Because we were different now.

People change, I thought. Auden had changed, more than I wanted to admit. Zo had changed, and changed again.

But then, they were people; we were mechs. Our brains were frozen, sliced, scanned, downloaded.

Maybe everything was frozen.

Stand up, I begged him silently. Convince me. Make me understand.

But he didn’t move. He was looking past me, maybe thinking about the kid. I wondered what he had looked like. What his name was. Whether he’d seen it coming.

How much it had hurt.

“It’s why I can’t let Jude do this,” he said.

I’d almost forgotten why we were here, why we’d started talking about this. The present had receded into the background, pale and colorless. While the past was bleeding red over the snow.

“I promised,” he said. “Never again.”

“Promised who?”

“Myself.” He whispered. “The kid.”

This is still Riley, I thought.

Jude was wrong: The past wasn’t irrelevant.

But it was past.

I let myself drop into the snow beside him.

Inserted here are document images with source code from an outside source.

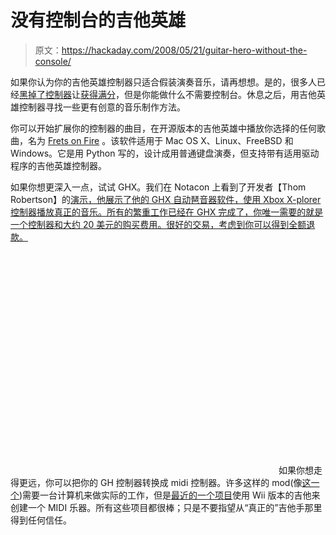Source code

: # 没有控制台的吉他英雄

> 原文：<https://hackaday.com/2008/05/21/guitar-hero-without-the-console/>

如果你认为你的吉他英雄控制器只适合假装演奏音乐，请再想想。是的，很多人已经[黑掉了控制器](http://www.autoguitarhero.com/)让[获得满分](http://slashbot.wordpress.com/)，但是你能做什么不需要控制台。休息之后，用吉他英雄控制器寻找一些更有创意的音乐制作方法。

你可以开始扩展你的控制器的曲目，在开源版本的吉他英雄中播放你选择的任何歌曲，名为 [Frets on Fire](http://fretsonfire.sourceforge.net/) 。该软件适用于 Mac OS X、Linux、FreeBSD 和 Windows。它是用 Python 写的，设计成用普通键盘演奏，但支持带有适用驱动程序的吉他英雄控制器。

如果你想更深入一点，试试 GHX。我们在 Notacon 上看到了开发者【Thom Robertson】的[演示，他展示了他的 GHX 自动琶音器软件，使用 Xbox X-plorer 控制器播放真正的音乐。所有的繁重工作已经在 GHX 完成了，你唯一需要的就是一个控制器和大约 20 美元的购买费用。很好的交易，考虑到你可以得到全额退款。](http://www.hackaday.com/2008/04/06/notacon-2008-circuit-bending-intro/)

<object width="425" height="355"><param name="movie" value="http://www.youtube.com/v/JDd4E6bgLfs"> <param name="wmode" value="transparent"></object> 
如果你想走得更远，你可以把你的 GH 控制器转换成 midi 控制器。许多这样的 mod(像[这一个](http://hackedgadgets.com/2007/12/18/wii-guitar-hero-hack/))需要一台计算机来做实际的工作，但是[最近的一个项目](http://slapyak.wordpress.com/guitar-hero-midi-controller/)使用 Wii 版本的吉他来创建一个 MIDI 乐器。所有这些项目都很棒；只是不要指望从“真正的”吉他手那里得到任何信任。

“I told you I deserved it,” he said, rubbing his fingers against his arm, against the artificial skin. “And it’s still not enough.”

I couldn’t picture him holding a gun, lining up a target. Pulling a trigger. Any more than I could picture him watching his best friend get kicked and pummeled, Jude’s body broken, flopping helplessly on the ground, while Riley hid, safe and scared. I couldn’t picture him scared or vengeful or anything but what he’d been to me—solid, bold, kind. Riley.